What you need to do
Lines in which "next" appears should be pulled from the data below.

(Saved data entries)
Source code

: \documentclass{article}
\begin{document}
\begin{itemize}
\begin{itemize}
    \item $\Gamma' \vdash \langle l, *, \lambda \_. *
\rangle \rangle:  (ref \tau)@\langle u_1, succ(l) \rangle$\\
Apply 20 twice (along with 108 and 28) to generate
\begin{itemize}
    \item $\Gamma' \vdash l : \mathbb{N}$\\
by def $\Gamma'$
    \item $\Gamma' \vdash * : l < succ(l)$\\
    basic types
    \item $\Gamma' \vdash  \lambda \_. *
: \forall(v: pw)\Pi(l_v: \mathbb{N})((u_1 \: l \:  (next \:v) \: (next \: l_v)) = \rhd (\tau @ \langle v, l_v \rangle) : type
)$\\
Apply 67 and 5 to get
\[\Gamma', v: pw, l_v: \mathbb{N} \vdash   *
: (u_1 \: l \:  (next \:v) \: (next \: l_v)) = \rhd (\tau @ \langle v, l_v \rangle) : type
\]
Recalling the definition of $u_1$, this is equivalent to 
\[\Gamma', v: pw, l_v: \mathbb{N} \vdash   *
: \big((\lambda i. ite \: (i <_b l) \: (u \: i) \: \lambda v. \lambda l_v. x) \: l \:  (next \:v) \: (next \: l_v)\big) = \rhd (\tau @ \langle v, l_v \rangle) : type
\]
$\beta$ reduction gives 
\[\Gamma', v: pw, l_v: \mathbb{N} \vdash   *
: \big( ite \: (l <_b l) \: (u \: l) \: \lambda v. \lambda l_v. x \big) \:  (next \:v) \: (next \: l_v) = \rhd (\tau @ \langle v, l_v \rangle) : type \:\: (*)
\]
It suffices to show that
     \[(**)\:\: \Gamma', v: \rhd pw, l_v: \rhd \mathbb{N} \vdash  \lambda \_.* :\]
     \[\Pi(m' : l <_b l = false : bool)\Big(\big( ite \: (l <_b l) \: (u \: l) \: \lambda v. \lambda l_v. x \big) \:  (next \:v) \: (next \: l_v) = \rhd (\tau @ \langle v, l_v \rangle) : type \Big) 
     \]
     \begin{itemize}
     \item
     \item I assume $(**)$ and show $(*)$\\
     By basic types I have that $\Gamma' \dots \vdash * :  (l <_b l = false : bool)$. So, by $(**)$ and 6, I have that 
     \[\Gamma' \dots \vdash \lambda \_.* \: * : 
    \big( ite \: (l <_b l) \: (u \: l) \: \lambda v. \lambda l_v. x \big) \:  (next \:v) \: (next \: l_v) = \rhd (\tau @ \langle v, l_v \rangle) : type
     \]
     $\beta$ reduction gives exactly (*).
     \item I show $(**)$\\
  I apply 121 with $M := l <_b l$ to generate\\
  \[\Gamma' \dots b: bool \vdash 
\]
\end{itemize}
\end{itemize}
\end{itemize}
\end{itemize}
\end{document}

Written answer
: \forall(v: pw)\Pi(l_v: \mathbb{N})((u_1 \: l \:  (next \:v) \: (next \: l_v)) = \rhd (\tau @ \langle v, l_v \rangle) : type
: (u_1 \: l \:  (next \:v) \: (next \: l_v)) = \rhd (\tau @ \langle v, l_v \rangle) : type
: \big((\lambda i. ite \: (i <_b l) \: (u \: i) \: \lambda v. \lambda l_v. x) \: l \:  (next \:v) \: (next \: l_v)\big) = \rhd (\tau @ \langle v, l_v \rangle) : type
: \big( ite \: (l <_b l) \: (u \: l) \: \lambda v. \lambda l_v. x \big) \:  (next \:v) \: (next \: l_v) = \rhd (\tau @ \langle v, l_v \rangle) : type \:\: (*)
     \[\Pi(m' : l <_b l = false : bool)\Big(\big( ite \: (l <_b l) \: (u \: l) \: \lambda v. \lambda l_v. x \big) \:  (next \:v) \: (next \: l_v) = \rhd (\tau @ \langle v, l_v \rangle) : type \Big) 
    \big( ite \: (l <_b l) \: (u \: l) \: \lambda v. \lambda l_v. x \big) \:  (next \:v) \: (next \: l_v) = \rhd (\tau @ \langle v, l_v \rangle) : type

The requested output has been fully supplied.